Strong Support For Health And Care Reforms But Clarity Needed On Ministerial Involvement In NHS

Health leaders have warned that any inappropriate involvement from ministers in the running of local NHS services could undermine confidence in the legislation expected to be announced in the Queen’s Speech next month, which will require local health and care services to work together for the benefit of their patient communities.

In a new report, Legislating on the future of health and care in England, out today (Wednesday 31 March), the NHS Confederation explains that health leaders across the country have strongly welcomed the Government’s White Paper from February on its key proposals for new primary legislation covering health and care since the last Act of Parliament a decade ago.

They support the move towards greater collaboration within the NHS and with other public services through new integrated care systems (ICSs), which, from April, will cover the whole of England. Also, they support the move to give more decision-making responsibilities to local leaders, building on the achievements of the NHS during the coronavirus pandemic.

However, leaders fear that these goals could be at risk without clarity and transparency around the Secretary of State’s intended level of intervention, including how local services should be delivered and also how senior NHS appointments should be made locally, both of which already follow established processes.

The report cites the Secretary of State’s decision to overrule local plans supported by clinicians to reorganise urgent and emergency care in Chorley and South Ribble Hospital, as well as comments made to the Health and Social Care Select Committee about intending to jointly approve and veto local NHS appointments – later clarified to mean ICS chairs – as a concerning indication of what could follow in future.

They have called for the law to describe the obligations the Secretary of State will have to consider local clinical advice and to set out the reasons for any decision he or she makes. As much as possible, these matters should be left to local discretion and consultation.

Danny Mortimer, chief executive of the NHS Confederation, said: “The experiences of recent years, and especially during the pandemic, have shown the very real benefits of collaboration, both within the NHS and with other public services, which is why there is such strong support from our members for the direction of travel set out in the Government’s White Paper.

“There are complex challenges facing health and care, such as addressing the impact of the pandemic, bringing care closer to patients’ homes and tackling health inequalities, which will require even closer collaboration and integration over the coming years.

“While the need for accountability of the NHS as the nation’s largest public service is absolutely understood, the vital contribution that local leaders make to responding to the specific needs of their patients and communities must not be undermined by political interventions remote from local circumstances.
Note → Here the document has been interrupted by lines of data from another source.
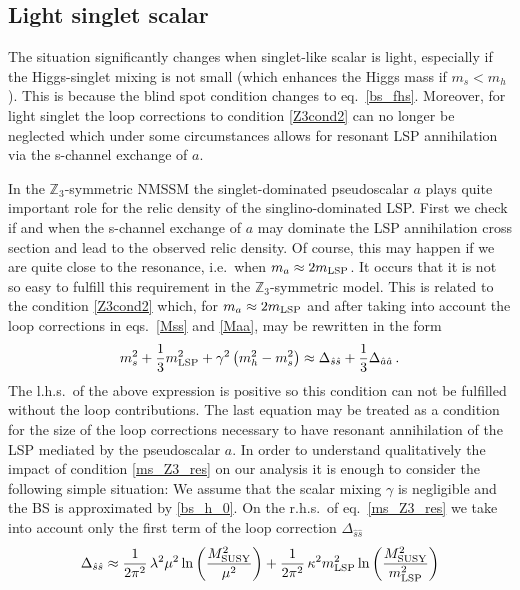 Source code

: \documentclass[12pt,twoside]{article}
\def\hatss{\hat{s}\hat{s}}
\def\hataa{\hat{a}\hat{a}}
\def\mlsp{m_{\rm LSP}}
\begin{document}
\subsection{Light singlet scalar}
\label{subsec:Z3light}

The situation significantly changes when singlet-like scalar is light, 
especially if the Higgs-singlet mixing is not small (which enhances 
the Higgs mass if $m_s<m_h$). This is because the blind spot condition 
changes to eq.~\eqref{bs_fhs}. Moreover, for light singlet the loop 
corrections to condition \eqref{Z3cond2} can no longer be neglected 
which under some circumstances allows for resonant LSP annihilation via
the s-channel exchange of $a$. 


In the $\mathbb Z_3$-symmetric NMSSM the singlet-dominated pseudoscalar $a$ 
plays quite important role for the relic density of the singlino-dominated 
LSP. First we check if and when the s-channel exchange of $a$ may 
dominate the LSP annihilation cross section and lead to the observed
relic density. Of course, this may happen if we are quite close to the 
resonance, i.e.~when $m_a\approx2\mlsp$. It occurs that it is not so easy 
to fulfill this requirement in the $\mathbb Z_3$-symmetric model. 
This is related to the condition \eqref{Z3cond2} which, for $m_a\approx2\mlsp$
and after taking into account the loop corrections in eqs.~\eqref{Mss} 
and \eqref{Maa}, may be rewritten in the form
%
\begin{equation}
\label{ms_Z3_res}
m_s^2 +\frac13 \mlsp^2 
+\gamma^2\left(m_h^2-m_s^2\right)
\approx
\Delta_{\hatss} + \frac13 \Delta_{\hataa}
\,.
\end{equation}
%
The l.h.s.~of the above expression is positive 
so this condition can not be fulfilled without the loop contributions. 
The last equation may be treated as a condition 
for the size of the loop corrections necessary to have resonant  
annihilation of the LSP mediated by the pseudoscalar $a$. 
In order to understand qualitatively the impact of condition 
\eqref{ms_Z3_res} on our analysis it is enough to consider the 
following simple situation: We assume that the scalar mixing $\gamma$
is negligible and the BS is approximated by \eqref{bs_h_0}.
On the r.h.s.~of eq.~\eqref{ms_Z3_res} we take into account only
the first term of the loop correction $\Delta_{\hatss}$ \cite{reviewEllwanger}
%
%
\begin{equation}
\label{Delta_ss}
\Delta_{\hatss}
\approx
\frac{1}{2\pi^2}\,\lambda^2 \mu^2 \ln\left(\frac{M_{\rm SUSY}^2}{\mu^2}\right)
+
\frac{1}{2\pi^2}\,\kappa^2 \mlsp^2 \ln\left(\frac{M_{\rm SUSY}^2}{\mlsp^2}\right)
\end{equation}
\end{document}
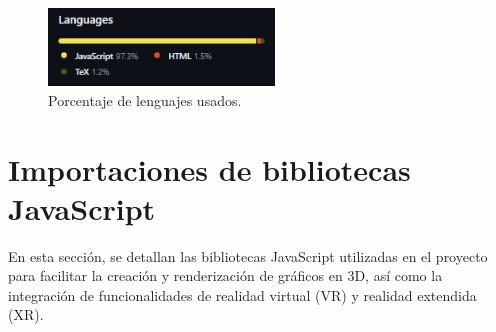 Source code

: \documentclass[a4paper, 12pt]{book}
\begin{document}
\begin{figure}
  \centering
  \includegraphics[width=6cm, keepaspectratio]{img/lenguajes.png}
  \caption{Porcentaje de lenguajes usados.}
  \label{fig:lenguajes}
\end{figure}


\section{Importaciones de bibliotecas JavaScript} 
\label{sec:importaciones}

En esta sección, se detallan las bibliotecas JavaScript utilizadas en el proyecto para facilitar la creación y renderización de gráficos en 3D, 
así como la integración de funcionalidades de realidad virtual (VR) y realidad extendida (XR).
\end{document}
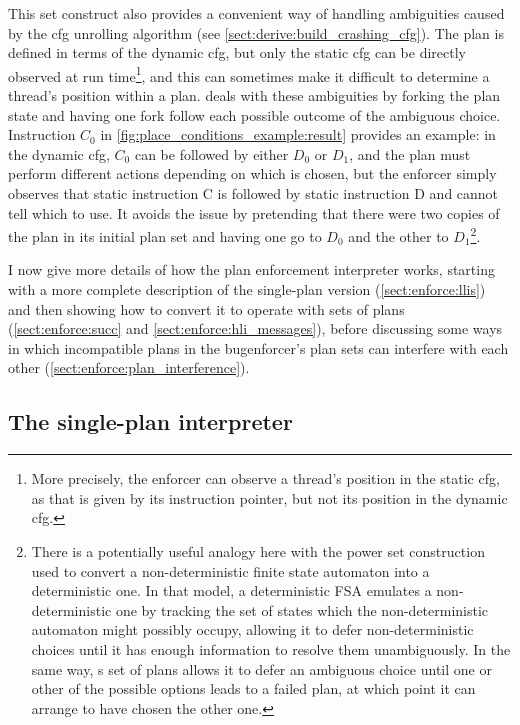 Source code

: This set construct also provides a convenient way of handling
ambiguities caused by the \gls{cfg} unrolling algorithm (see
\autoref{sect:derive:build_crashing_cfg}).  The plan is defined in
terms of the \gls{dynamic cfg}, but only the \gls{static cfg} can be
directly observed at run time\footnote{More precisely, the enforcer
  can observe a thread's position in the \gls{static cfg}, as that is
  given by its instruction pointer, but not its position in the
  \gls{dynamic cfg}.}\!\hspace{-.1ex}\!, and this can sometimes make
it difficult to determine a thread's position within a plan.
{\Technique} deals with these ambiguities by forking the plan state
and having one fork follow each possible outcome of the ambiguous
choice.  Instruction $C_0$ in
\autoref{fig:place_conditions_example:result} provides an example: in
the dynamic \gls{cfg}, $C_0$ can be followed by either $D_0$ or $D_1$,
and the plan must perform different actions depending on which is
chosen, but the enforcer simply observes that static instruction C is
followed by static instruction D and cannot tell which to use.  It
avoids the issue by pretending that there were two copies of the plan
in its initial plan set and having one go to $D_0$ and the other to
$D_1$\footnote{There is a potentially useful analogy here with the
  power set construction used to convert a non-deterministic finite
  state automaton into a deterministic one.  In that model, a
  deterministic FSA emulates a non-deterministic one by tracking the
  set of states which the non-deterministic automaton might possibly
  occupy, allowing it to defer non-deterministic choices until it has
  enough information to resolve them unambiguously.  In the same way,
  {\technique}s set of plans allows it to defer an ambiguous choice
  until one or other of the possible options leads to a failed plan,
  at which point it can arrange to have chosen the other
  one.}\!\hspace{-.1ex}\!.

I now give more details of how the plan enforcement interpreter works,
starting with a more complete description of the single-plan version
(\autoref{sect:enforce:llis}) and then showing how to convert it to
operate with sets of plans (\autoref{sect:enforce:succ} and
\autoref{sect:enforce:hli_messages}), before discussing some ways in
which incompatible plans in the \gls{bugenforcer}'s plan sets can
interfere with each other (\autoref{sect:enforce:plan_interference}).

\subsection{The single-plan interpreter}
\label{sect:enforce:llis}

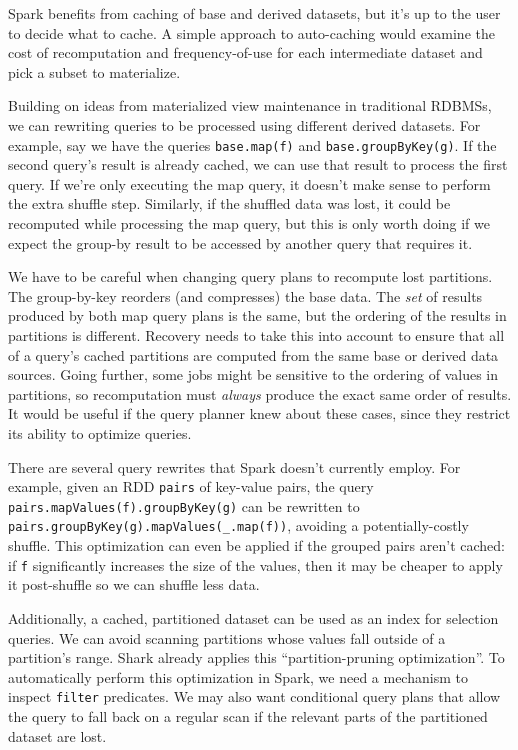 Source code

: \documentclass[12pt]{article}
\begin{document}
Spark benefits from caching of base and derived datasets, but it's up to the
user to decide what to cache.
A simple approach to auto-caching would examine the cost of recomputation and
frequency-of-use for each intermediate dataset and pick a subset to
materialize.

Building on ideas from materialized view maintenance in traditional RDBMSs, we
can rewriting queries to be processed using different derived datasets.  For
example, say we have the queries \texttt{base.map(f)} and
\texttt{base.groupByKey(g)}.  If the second query's result is already cached,
we can use that result to process the first query.  If we're only executing
the map query, it doesn't make sense to perform the extra shuffle step.
Similarly, if the shuffled data was lost, it could be recomputed while
processing the map query, but this is only worth doing if we expect the
group-by result to be accessed by another query that requires it.

We have to be careful when changing query plans to recompute lost partitions.
The group-by-key reorders (and compresses) the base data.  The \emph{set} of
results produced by both map query plans is the same, but the ordering of the
results in partitions is different.  Recovery needs to take this into account
to ensure that all of a query's cached partitions are computed from the same
base or derived data sources.  Going further, some jobs might be sensitive to
the ordering of values in partitions, so recomputation must \emph{always}
produce the exact same order of results.  It would be useful if the query
planner knew about these cases, since they restrict its ability to optimize
queries.

There are several query rewrites that Spark doesn't currently employ.  For example, given an RDD \texttt{pairs} of key-value pairs, the query
\texttt{pairs.mapValues(f).groupByKey(g)} can be rewritten to
\texttt{pairs.groupByKey(g).mapValues(\_.map(f))}, avoiding
a potentially-costly shuffle.  This optimization can even be applied if the
grouped pairs aren't cached: if \texttt{f} significantly increases the size of
the values, then it may be cheaper to apply it post-shuffle so we can shuffle
less data.

Additionally, a cached, partitioned dataset can be used as an index for
selection queries.  We can avoid scanning partitions whose values fall outside
of a partition's range.  Shark already applies this ``partition-pruning
optimization''.  To automatically perform this optimization in Spark, we need
a mechanism to inspect \texttt{filter} predicates.  We may also want
conditional query plans that allow the query to fall back on a regular scan if
the relevant parts of the partitioned dataset are lost.
\end{document}
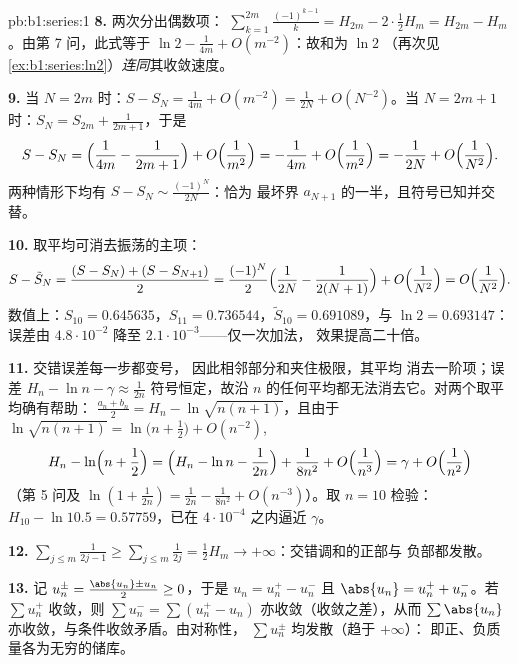 \begin{solution}{pb:b1:series:1}
\textbf{8.} 两次分出偶数项：
$\sum_{k=1}^{2m}\frac{(-1)^{k-1}}{k} = H_{2m} - 2\cdot\frac12
H_m = H_{2m} - H_m$。由第 7 问，此式等于 $\ln 2 -
\frac{1}{4m} + O(m^{-2})$：故和为 $\ln 2$
（再次见\cref{ex:b1:series:ln2}）\emph{连同}其收敛速度。

\textbf{9.} 当 $N = 2m$ 时：$S - S_N = \frac{1}{4m} + O(m^{-2}) =
\frac{1}{2N} + O(N^{-2})$。当 $N = 2m + 1$ 时：$S_{N} = S_{2m} +
\frac{1}{2m+1}$，于是
\[
S - S_N = \Bigl(\frac{1}{4m} - \frac{1}{2m+1}\Bigr) +
O\Bigl(\frac{1}{m^2}\Bigr)
= -\frac{1}{4m} + O\Bigl(\frac{1}{m^2}\Bigr)
= -\frac{1}{2N} + O\Bigl(\frac{1}{N^2}\Bigr).
\]
两种情形下均有 $S - S_N \sim \frac{(-1)^N}{2N}$：恰为
最坏界 $a_{N+1}$ 的一半，且符号已知并交替。

\textbf{10.} 取平均可消去振荡的主项：
\[
S - \tilde S_N = \frac{(S - S_N) + (S - S_{N+1})}{2}
= \frac{(-1)^N}{2}\Bigl(\frac{1}{2N} - \frac{1}{2(N+1)}\Bigr)
+ O\Bigl(\frac{1}{N^2}\Bigr) = O\Bigl(\frac{1}{N^2}\Bigr).
\]
数值上：$S_{10} = 0.645635$，$S_{11} = 0.736544$，$\tilde
S_{10} = 0.691089$，与 $\ln 2 = 0.693147$：误差由
$4.8\cdot10^{-2}$ 降至 $2.1\cdot10^{-3}$——仅一次加法，
效果提高二十倍。

\textbf{11.} 交错误差每一步都变号，
因此相邻部分和夹住极限，其平均
消去一阶项；误差 $H_n - \ln n -
\gamma \approx \frac{1}{2n}$ 符号恒定，故沿
$n$ 的任何平均都无法消去它。对两个\emph{}取平均确有帮助：
$\frac{a_n + b_n}{2} = H_n - \ln\sqrt{n(n+1)}$，且由于
$\ln\sqrt{n(n+1)} = \ln\bigl(n + \frac12\bigr) + O(n^{-2})$,
\[
H_n - \ln\Bigl(n + \frac12\Bigr)
= \Bigl(H_n - \ln n - \frac{1}{2n}\Bigr) + \frac{1}{8n^2} +
O\Bigl(\frac{1}{n^3}\Bigr) = \gamma + O\Bigl(\frac{1}{n^2}\Bigr)
\]
（第 5 问及 $\ln(1 + \frac{1}{2n}) = \frac{1}{2n} -
\frac{1}{8n^2} + O(n^{-3})$）。取 $n = 10$ 检验：$H_{10} -
\ln 10.5 = 0.57759$，已在
$4\cdot10^{-4}$ 之内逼近 $\gamma$。

\textbf{12.} $\sum_{j\leq m} \frac{1}{2j-1} \geq \sum_{j \leq m}
\frac{1}{2j} = \frac12 H_m \to +\infty$：交错调和的正部与
负部都发散。

\textbf{13.} 记 $u_n^\pm = \frac{\abs{u_n} \pm u_n}{2} \geq
0$，于是 $u_n = u_n^+ - u_n^-$ 且 $\abs{u_n} = u_n^+ + u_n^-$。若
$\sum u_n^+$ 收敛，则 $\sum u_n^- = \sum (u_n^+ - u_n)$
亦收敛（收敛之差），从而 $\sum
\abs{u_n}$ 亦收敛，与条件收敛矛盾。由对称性，
$\sum u_n^\pm$ 均发散（趋于 $+\infty$）：
即正、负质量各为无穷的储库。


\end{solution}
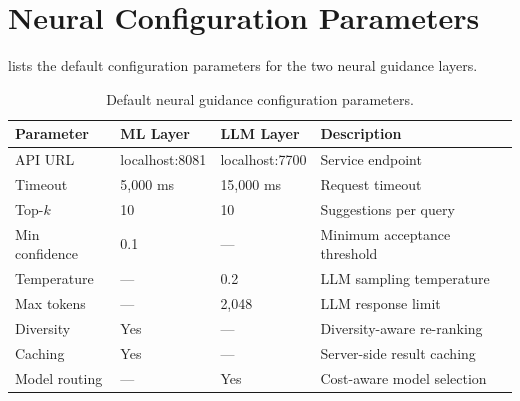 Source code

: \documentclass[11pt,a4paper]{article}
\begin{document}
\section{Neural Configuration Parameters}
\label{app:neural-config}

 lists the default configuration parameters for the
two neural guidance layers.

\begin{table}[htbp]
\centering
\caption{Default neural guidance configuration parameters.}
\label{tab:neural-config}
\begin{tabular}{@{}llll@{}}
\toprule
\textbf{Parameter} & \textbf{ML Layer} & \textbf{LLM Layer} & \textbf{Description} \\
\midrule
API URL         & localhost:8081 & localhost:7700 & Service endpoint \\
Timeout         & 5,000 ms      & 15,000 ms      & Request timeout \\
Top-$k$         & 10            & 10             & Suggestions per query \\
Min confidence  & 0.1           & ---            & Minimum acceptance threshold \\
Temperature     & ---           & 0.2            & LLM sampling temperature \\
Max tokens      & ---           & 2,048          & LLM response limit \\
Diversity       & Yes           & ---            & Diversity-aware re-ranking \\
Caching         & Yes           & ---            & Server-side result caching \\
Model routing   & ---           & Yes            & Cost-aware model selection \\
\bottomrule
\end{tabular}
\end{table}
\end{document}

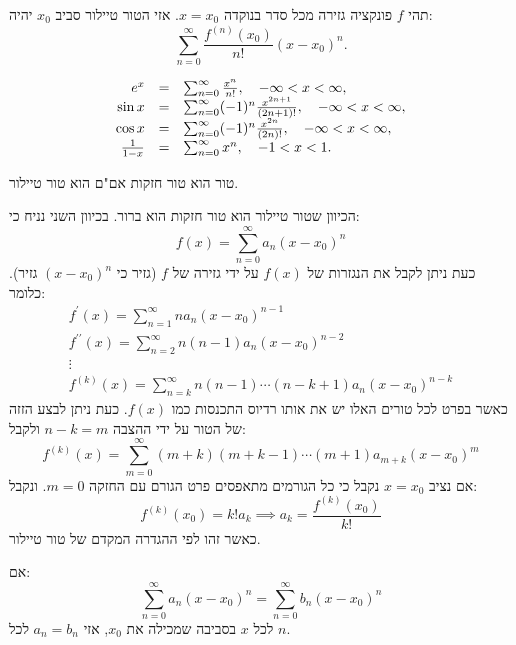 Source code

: \documentclass{tstextbook}
\begin{document}
\begin{definition}
תהי \(f\) פונקציה גזירה מכל סדר בנוקדה \(x=x_{0}\). אזי הטור טיילור סביב \(x_{0}\) יהיה:
$$\sum_{n=0}^{\infty}\frac{f^{(n)}(x_{0})}{n!}(x-x_{0})^{n}.$$

\end{definition}
\begin{example}
$$\begin{array}{r c l}{{e^{x}}}&{{=}}&{{\sum_{n=0}^{\infty}\frac{x^{n}}{n!},\quad-\infty<x<\infty,}}\\ {{\sin x}}&{{=}}&{{\sum_{n=0}^{\infty}(-1)^{n}\frac{x^{2n+1}}{(2n+1)!},\quad-\infty<x<\infty,}}\\ {{\cos x}}&{{=}}&{{\sum_{n=0}^{\infty}(-1)^{n}\frac{x^{2n}}{(2n)!},\quad-\infty<x<\infty,}}\\ {{\frac{1}{1-x}}}&{{=}}&{{\sum_{n=0}^{\infty}x^{n},\quad-1<x<1.}}\end{array}$$

\end{example}
\begin{proposition}
טור הוא טור חזקות אם"ם הוא טור טיילור.

\end{proposition}
\begin{definition}
הכיוון שטור טיילור הוא טור חזקות הוא ברור. בכיוון השני נניח כי:
$$f(x)=\sum_{n=0}^{\infty}a_{n}(x-x_{0})^{n}$$
כעת ניתן לקבל את הנגזרות של \(f(x)\) על ידי גזירה של \(f\) (גזיר כי \((x-x_{0})^{n}\) גזיר). כלומר:
$$\begin{gather}f^{\prime}(x)=\sum_{n=1}^{\infty}na_{n}(x-x_{0})^{n-1}\\f^{\prime\prime}(x)=\sum_{n=2}^{\infty}n(n-1)a_{n}(x-x_{0})^{n-2}\\ \vdots \\f^{(k)}(x)=\sum_{n=k}^{\infty}n(n-1)\cdots(n-k+1)a_{n}(x-x_{0})^{n-k} 
\end{gather}$$
כאשר בפרט לכל טורים האלו יש את אותו רדיוס התכנסות כמו \(f(x)\). כעת ניתן לבצע הזזה של הטור על ידי ההצבה \(n-k=m\) ולקבל:
$$f^{(k)}(x)=\sum_{m=0}^{\infty}(m+k)(m+k-1)\cdots(m+1)a_{m+k}(x-x_{0})^{m}$$
אם נציב \(x=x_{0}\) נקבל כי כל הגורמים מתאפסים פרט הגורם עם החזקה \(m=0\). ונקבל:
$$f^{(k)}(x_{0})=k!a_{k}\implies a_{k}=\frac{f^{(k)}(x_{0})}{k!}$$
כאשר זהו לפי ההגדרה המקדם של טור טיילור.

\end{definition}
\begin{proposition}
אם:
$$\sum_{n=0}^{\infty}a_{n}(x-x_{0})^{n}=\sum_{n=0}^{\infty}b_{n}(x-x_{0})^{n}$$
לכל \(x\) בסביבה שמכילה את \(x_{0}\), אזי \(a_{n}=b_{n}\) לכל \(n\).

\end{proposition}
\end{document}
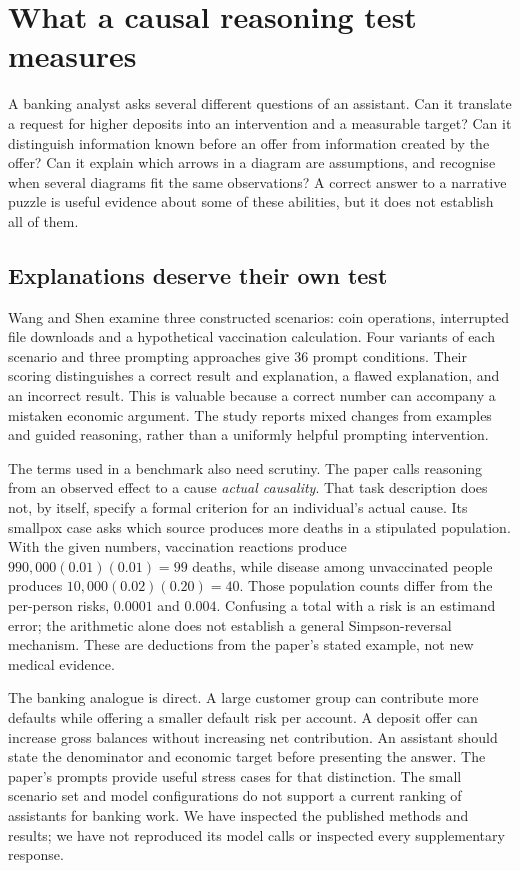 \chapter{What a causal reasoning test measures}
\label{gap29:frontier}
A banking analyst asks several different questions of an assistant. Can it
translate a request for higher deposits into an intervention and a measurable
target? Can it distinguish information known before an offer from information
created by the offer? Can it explain which arrows in a diagram are assumptions,
and recognise when several diagrams fit the same observations? A correct
answer to a narrative puzzle is useful evidence about some of these abilities,
but it does not establish all of them.

\section{Explanations deserve their own test}
Wang and Shen examine three constructed scenarios: coin operations, interrupted
file downloads and a hypothetical vaccination calculation. Four variants of
each scenario and three prompting approaches give 36 prompt conditions.
Their scoring distinguishes a correct result and explanation, a flawed
explanation, and an incorrect result. This is valuable because a correct
number can accompany a mistaken economic argument. The study reports mixed
changes from examples and guided reasoning, rather than a uniformly helpful
prompting intervention. \citep{gap29wangshen}

The terms used in a benchmark also need scrutiny. The paper calls reasoning
from an observed effect to a cause \emph{actual causality}. That task description
does not, by itself, specify a formal criterion for an individual's actual
cause. Its smallpox case asks which source produces more deaths in a stipulated
population. With the given numbers, vaccination reactions produce
$990{,}000(0.01)(0.01)=99$ deaths, while disease among unvaccinated people
produces $10{,}000(0.02)(0.20)=40$. Those population counts differ from the
per-person risks, $0.0001$ and $0.004$. Confusing a total with a risk is an
estimand error; the arithmetic alone does not establish a general
Simpson-reversal mechanism. These are deductions from the paper's stated
example, not new medical evidence.

The banking analogue is direct. A large customer group can contribute more
defaults while offering a smaller default risk per account. A deposit offer
can increase gross balances without increasing net contribution. An assistant
should state the denominator and economic target before presenting the
answer. The paper's prompts provide useful stress cases for that distinction.
The small scenario set and model configurations do not support a current
ranking of assistants for banking work. We have inspected the published
methods and results; we have not reproduced its model calls or inspected every
supplementary response.

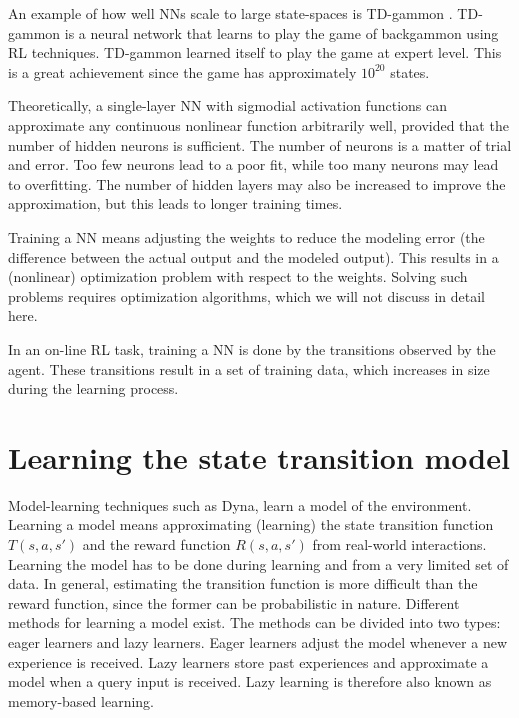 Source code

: \documentclass[a4paper,11pt]{mscLiterature}
\begin{document}
 An example of how well NNs scale to large state-spaces is TD-gammon \cite{Tesauro:95}. TD-gammon is a neural network that learns to play the game of backgammon using RL techniques. TD-gammon learned itself to play the game at expert level. This is a great achievement since the game has approximately $10^{20}$ states.

Theoretically, a single-layer NN with sigmodial activation functions can approximate any continuous nonlinear function arbitrarily well, provided that the number of hidden neurons is sufficient. The number of neurons is a matter of trial and error. Too few neurons lead to a poor fit, while too many neurons may lead to overfitting. The number of hidden layers may also be increased to improve the approximation, but this leads to longer training times.

Training a NN means adjusting the weights to reduce the modeling error (the difference between the actual output and the modeled output). This results in a (nonlinear) optimization problem with respect to the weights. Solving such problems requires optimization algorithms, which we will not discuss in detail here.

In an on-line RL task, training a NN is done by the transitions observed by the agent. These transitions result in a set of training data, which increases in size during the learning process. 

\section{Learning the state transition model}
%	

Model-learning techniques such as Dyna, learn a model of the environment. Learning a model means approximating (learning) the state transition function $T(s,a,s')$ and the reward function $R(s,a,s')$ from real-world interactions. Learning the model has to be done during learning and from a very limited set of data. In general, estimating the transition function is more difficult than the reward function, since the former can be probabilistic in nature. Different methods for learning a model exist. The methods can be divided into two types: eager learners and lazy learners. Eager learners adjust the model whenever a new experience is received. Lazy learners store past experiences and approximate a model when a query input is received. Lazy learning is therefore also known as memory-based learning.
\end{document}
The health and care bill should be an opportunity to reset what is already an overly centralised national system and create more opportunities to let local leaders lead.

“Overall, the Government’s proposals are very welcome and on behalf of our members, we look forward to assessing the content of the draft legislation against the recommendations in our report, as well as working with NHS England and others on the accompanying implementation guidance.”

Alongside welcoming the direction set for the NHS in the White Paper, the NHS Confederation has outlined four key concerns, which are felt across its membership spanning NHS trusts, integrated care systems, primary care networks and clinical commissioning groups in England, and that warrant the Government’s careful consideration.

These are:

  1. Increased powers for the Secretary of State over the NHS including strengthening the obligations around powers of intervention and workforce planning
  2. Governance and accountability – in particular, the need for clarity around the statutory functions of the ‘ICS NHS Body’ and the ‘health and care partnership’, as well as the required local representation on both.
  3. The duty to collaborate – in particular, the need for specificity on where collaboration is needed and to what purpose, with local systems determining these themselves
  4. Pace and timescales – with ICSs expected to become enshrined in law from April 2022, arrangements should be in place to allow some flexibility on this for less developed systems.

Lou Patten, director of the NHS Confederation’s ICS Network, and chief executive of NHS Clinical Commissioners, said: “A decade on from the last piece of primary legislation for health and care and it is clear the challenges facing the NHS will not be addressed adequately through the 2012 framework, which is rooted in competition and individual organisational performance. New legislation that promotes, supports and incentivises collaboration between services is needed, which ICSs across England are working hard to progress already to positive effect.

“Integrated care systems will need clarity and reassurance in response to the concerns we have raised in our report, as well as the support and freedom to deliver what is best for their populations, particularly as the timescales for the bill’s passage through Parliament are expected to be so tight.

“Also, there will be limits to what this bill will go on to achieve. Much of the success of ICSs will depend on other factors, including social care reform, NHS capital investment, and a long-term workforce strategy. Beyond acting on the recommendations we have made, we expect the Government to give these important matters the attention they need without delay.”